## YOUR OBJECTIVE:
Only the text belongs in the answer: every line of the records below, transcribed exactly.

---------- MATERIAL PROVIDED ----------

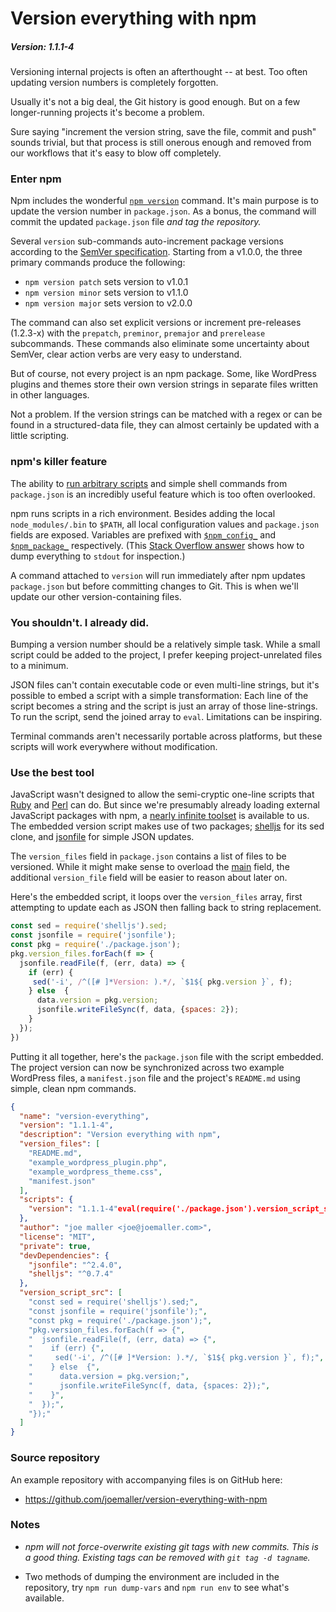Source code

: 
# Version everything with npm
##### Version: 1.1.1-4

Versioning internal projects is often an afterthought -- at best. Too often updating version numbers is completely forgotten.

Usually it's not a big deal, the Git history is good enough. But on a few longer-running projects it's become a problem.

Sure saying "increment the version string, save the file, commit and push" sounds trivial, but that process is still onerous enough and removed from our workflows that it's easy to blow off completely.


### Enter npm 

Npm includes the wonderful [`npm version`][npm version] command. It's main purpose is to update the version number in `package.json`. As a bonus, the command will commit the updated `package.json` file *and tag the repository.*

Several `version` sub-commands auto-increment package versions according to the [SemVer specification][semver]. Starting from a v1.0.0, the three primary commands produce the  following:

* `npm version patch` sets version to v1.0.1
* `npm version minor` sets version to v1.1.0
* `npm version major` sets version to v2.0.0

The command can also set explicit versions or increment pre-releases (1.2.3-x) with the `prepatch`, `preminor`, `premajor` and `prerelease` subcommands. These commands also eliminate some uncertainty about SemVer, clear action verbs are very easy to understand.

But of course, not every project is an npm package. Some, like WordPress plugins and themes store their own version strings in separate files written in other languages. 

Not a problem. If the version strings can be matched with a regex or can be found in a structured-data file, they can almost certainly be updated with a little scripting.

### npm's killer feature

The ability to [run arbitrary scripts][npm scripts] and simple shell commands from `package.json` is an incredibly useful feature which is too often overlooked. 

npm runs scripts in a rich environment. Besides adding the local `node_modules/.bin` to `$PATH`, all local configuration values and `package.json` fields are exposed. Variables are prefixed with [`$npm_config_`][config vars] and [`$npm_package_`][package.json vars] respectively. (This [Stack Overflow answer][so] shows how to dump everything to `stdout` for inspection.)

A command attached to `version` will run immediately after npm updates `package.json` but before committing changes to Git. This is when we'll update our other version-containing files.

### You shouldn't. I already did.

Bumping a version number should be a relatively simple task. While a small script could be added to the project, I prefer keeping project-unrelated files to a minimum. 

JSON files can't contain executable code or even multi-line strings, but it's possible to embed a script with a simple transformation: Each line of the script becomes a string and the script is just an array of those line-strings. To run the script, send the joined array to `eval`. Limitations can be inspiring.

Terminal commands aren't necessarily portable across platforms, but these scripts will work everywhere without modification. 

### Use the best tool

JavaScript wasn't designed to allow the semi-cryptic one-line scripts that [Ruby][] and [Perl][] can do. But since we're presumably already loading external JavaScript packages with npm, a [nearly infinite toolset][npm] is available to us. The embedded version script makes use of two packages; [shelljs][] for its sed clone, and [jsonfile][] for simple JSON updates. 

The `version_files` field in `package.json` contains a list of files to be versioned. While it might make sense to overload the [main][] field, the additional `version_file` field will be easier to reason about later on. 

Here's the embedded script, it loops over the `version_files` array, first attempting to update each as JSON then falling back to string replacement.

```javascript
const sed = require('shelljs').sed;
const jsonfile = require('jsonfile');
const pkg = require('./package.json');
pkg.version_files.forEach(f => {
  jsonfile.readFile(f, (err, data) => {
    if (err) {
     sed('-i', /^([# ]*Version: ).*/, `$1${ pkg.version }`, f);
    } else  {
      data.version = pkg.version;
      jsonfile.writeFileSync(f, data, {spaces: 2});
    }
  });
})
```


Putting it all together, here's the `package.json` file with the script embedded. The project version can now be synchronized across two example WordPress files, a `manifest.json` file and the project's `README.md` using simple, clean npm commands.

```json
{
  "name": "version-everything",
  "version": "1.1.1-4",
  "description": "Version everything with npm",
  "version_files": [
    "README.md",
    "example_wordpress_plugin.php",
    "example_wordpress_theme.css",
    "manifest.json"
  ],
  "scripts": {
    "version": "1.1.1-4"eval(require('./package.json').version_script_src.join(''))\" && git add -u"
  },
  "author": "joe maller <joe@joemaller.com>",
  "license": "MIT",
  "private": true,
  "devDependencies": {
    "jsonfile": "^2.4.0",
    "shelljs": "^0.7.4"
  },
  "version_script_src": [
    "const sed = require('shelljs').sed;",
    "const jsonfile = require('jsonfile');",
    "const pkg = require('./package.json');",
    "pkg.version_files.forEach(f => {",
    "  jsonfile.readFile(f, (err, data) => {",
    "    if (err) {",
    "     sed('-i', /^([# ]*Version: ).*/, `$1${ pkg.version }`, f);",
    "    } else  {",
    "      data.version = pkg.version;",
    "      jsonfile.writeFileSync(f, data, {spaces: 2});",
    "    }",
    "  });",
    "});"
  ]
}

```


### Source repository

An example repository with accompanying files is on GitHub here:

* https://github.com/joemaller/version-everything-with-npm

### Notes

* *npm will not force-overwrite existing git tags with new commits. This is a good thing. Existing tags can be removed with `git tag -d tagname`.*

* Two methods of dumping the environment are included in the repository, try `npm run dump-vars` and `npm run env` to see what's available.







[so]: http://stackoverflow.com/a/19381235/503463
[npm version]: https://docs.npmjs.com/cli/version
[main]: https://docs.npmjs.com/files/package.json#main
[sed]: http://www.grymoire.com/Unix/Sed.html
[semver]: http://semver.org/

[npm scripts]: https://docs.npmjs.com/misc/scripts
[package.json vars]: https://docs.npmjs.com/misc/scripts#packagejson-vars
[config vars]: https://docs.npmjs.com/misc/scripts#configuration
[replace]: https://www.npmjs.com/package/replace

[glob]: https://github.com/isaacs/node-glob
[perl]: http://www.math.harvard.edu/computing/perl/oneliners.txt
[ruby]: http://reference.jumpingmonkey.org/programming_languages/ruby/ruby-one-liners.html
[npm]: https://www.npmjs.com/
[jsonfile]: https://www.npmjs.com/package/jsonfile
[shelljs]: https://www.npmjs.com/package/shelljs
[compose]: https://www.keithcirkel.co.uk/how-to-use-npm-as-a-build-tool/#running-multiple-tasks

----------

## SOLUTION TO THE EXERCISE:
Source code

: 
# Version everything with npm
##### Version: 1.1.1-4

Versioning internal projects is often an afterthought -- at best. Too often updating version numbers is completely forgotten.

Usually it's not a big deal, the Git history is good enough. But on a few longer-running projects it's become a problem.

Sure saying "increment the version string, save the file, commit and push" sounds trivial, but that process is still onerous enough and removed from our workflows that it's easy to blow off completely.


### Enter npm 

Npm includes the wonderful [`npm version`][npm version] command. It's main purpose is to update the version number in `package.json`. As a bonus, the command will commit the updated `package.json` file *and tag the repository.*

Several `version` sub-commands auto-increment package versions according to the [SemVer specification][semver]. Starting from a v1.0.0, the three primary commands produce the  following:

* `npm version patch` sets version to v1.0.1
* `npm version minor` sets version to v1.1.0
* `npm version major` sets version to v2.0.0

The command can also set explicit versions or increment pre-releases (1.2.3-x) with the `prepatch`, `preminor`, `premajor` and `prerelease` subcommands. These commands also eliminate some uncertainty about SemVer, clear action verbs are very easy to understand.

But of course, not every project is an npm package. Some, like WordPress plugins and themes store their own version strings in separate files written in other languages. 

Not a problem. If the version strings can be matched with a regex or can be found in a structured-data file, they can almost certainly be updated with a little scripting.

### npm's killer feature

The ability to [run arbitrary scripts][npm scripts] and simple shell commands from `package.json` is an incredibly useful feature which is too often overlooked. 

npm runs scripts in a rich environment. Besides adding the local `node_modules/.bin` to `$PATH`, all local configuration values and `package.json` fields are exposed. Variables are prefixed with [`$npm_config_`][config vars] and [`$npm_package_`][package.json vars] respectively. (This [Stack Overflow answer][so] shows how to dump everything to `stdout` for inspection.)

A command attached to `version` will run immediately after npm updates `package.json` but before committing changes to Git. This is when we'll update our other version-containing files.

### You shouldn't. I already did.

Bumping a version number should be a relatively simple task. While a small script could be added to the project, I prefer keeping project-unrelated files to a minimum. 

JSON files can't contain executable code or even multi-line strings, but it's possible to embed a script with a simple transformation: Each line of the script becomes a string and the script is just an array of those line-strings. To run the script, send the joined array to `eval`. Limitations can be inspiring.

Terminal commands aren't necessarily portable across platforms, but these scripts will work everywhere without modification. 

### Use the best tool

JavaScript wasn't designed to allow the semi-cryptic one-line scripts that [Ruby][] and [Perl][] can do. But since we're presumably already loading external JavaScript packages with npm, a [nearly infinite toolset][npm] is available to us. The embedded version script makes use of two packages; [shelljs][] for its sed clone, and [jsonfile][] for simple JSON updates. 

The `version_files` field in `package.json` contains a list of files to be versioned. While it might make sense to overload the [main][] field, the additional `version_file` field will be easier to reason about later on. 

Here's the embedded script, it loops over the `version_files` array, first attempting to update each as JSON then falling back to string replacement.

```javascript
const sed = require('shelljs').sed;
const jsonfile = require('jsonfile');
const pkg = require('./package.json');
pkg.version_files.forEach(f => {
  jsonfile.readFile(f, (err, data) => {
    if (err) {
     sed('-i', /^([# ]*Version: ).*/, `$1${ pkg.version }`, f);
    } else  {
      data.version = pkg.version;
      jsonfile.writeFileSync(f, data, {spaces: 2});
    }
  });
})
```


Putting it all together, here's the `package.json` file with the script embedded. The project version can now be synchronized across two example WordPress files, a `manifest.json` file and the project's `README.md` using simple, clean npm commands.

```json
{
  "name": "version-everything",
  "version": "1.1.1-4",
  "description": "Version everything with npm",
  "version_files": [
    "README.md",
    "example_wordpress_plugin.php",
    "example_wordpress_theme.css",
    "manifest.json"
  ],
  "scripts": {
    "version": "1.1.1-4"eval(require('./package.json').version_script_src.join(''))\" && git add -u"
  },
  "author": "joe maller <joe@joemaller.com>",
  "license": "MIT",
  "private": true,
  "devDependencies": {
    "jsonfile": "^2.4.0",
    "shelljs": "^0.7.4"
  },
  "version_script_src": [
    "const sed = require('shelljs').sed;",
    "const jsonfile = require('jsonfile');",
    "const pkg = require('./package.json');",
    "pkg.version_files.forEach(f => {",
    "  jsonfile.readFile(f, (err, data) => {",
    "    if (err) {",
    "     sed('-i', /^([# ]*Version: ).*/, `$1${ pkg.version }`, f);",
    "    } else  {",
    "      data.version = pkg.version;",
    "      jsonfile.writeFileSync(f, data, {spaces: 2});",
    "    }",
    "  });",
    "});"
  ]
}

```


### Source repository

An example repository with accompanying files is on GitHub here:

* https://github.com/joemaller/version-everything-with-npm

### Notes

* *npm will not force-overwrite existing git tags with new commits. This is a good thing. Existing tags can be removed with `git tag -d tagname`.*

* Two methods of dumping the environment are included in the repository, try `npm run dump-vars` and `npm run env` to see what's available.







[so]: http://stackoverflow.com/a/19381235/503463
[npm version]: https://docs.npmjs.com/cli/version
[main]: https://docs.npmjs.com/files/package.json#main
[sed]: http://www.grymoire.com/Unix/Sed.html
[semver]: http://semver.org/

[npm scripts]: https://docs.npmjs.com/misc/scripts
[package.json vars]: https://docs.npmjs.com/misc/scripts#packagejson-vars
[config vars]: https://docs.npmjs.com/misc/scripts#configuration
[replace]: https://www.npmjs.com/package/replace

[glob]: https://github.com/isaacs/node-glob
[perl]: http://www.math.harvard.edu/computing/perl/oneliners.txt
[ruby]: http://reference.jumpingmonkey.org/programming_languages/ruby/ruby-one-liners.html
[npm]: https://www.npmjs.com/
[jsonfile]: https://www.npmjs.com/package/jsonfile
[shelljs]: https://www.npmjs.com/package/shelljs
[compose]: https://www.keithcirkel.co.uk/how-to-use-npm-as-a-build-tool/#running-multiple-tasks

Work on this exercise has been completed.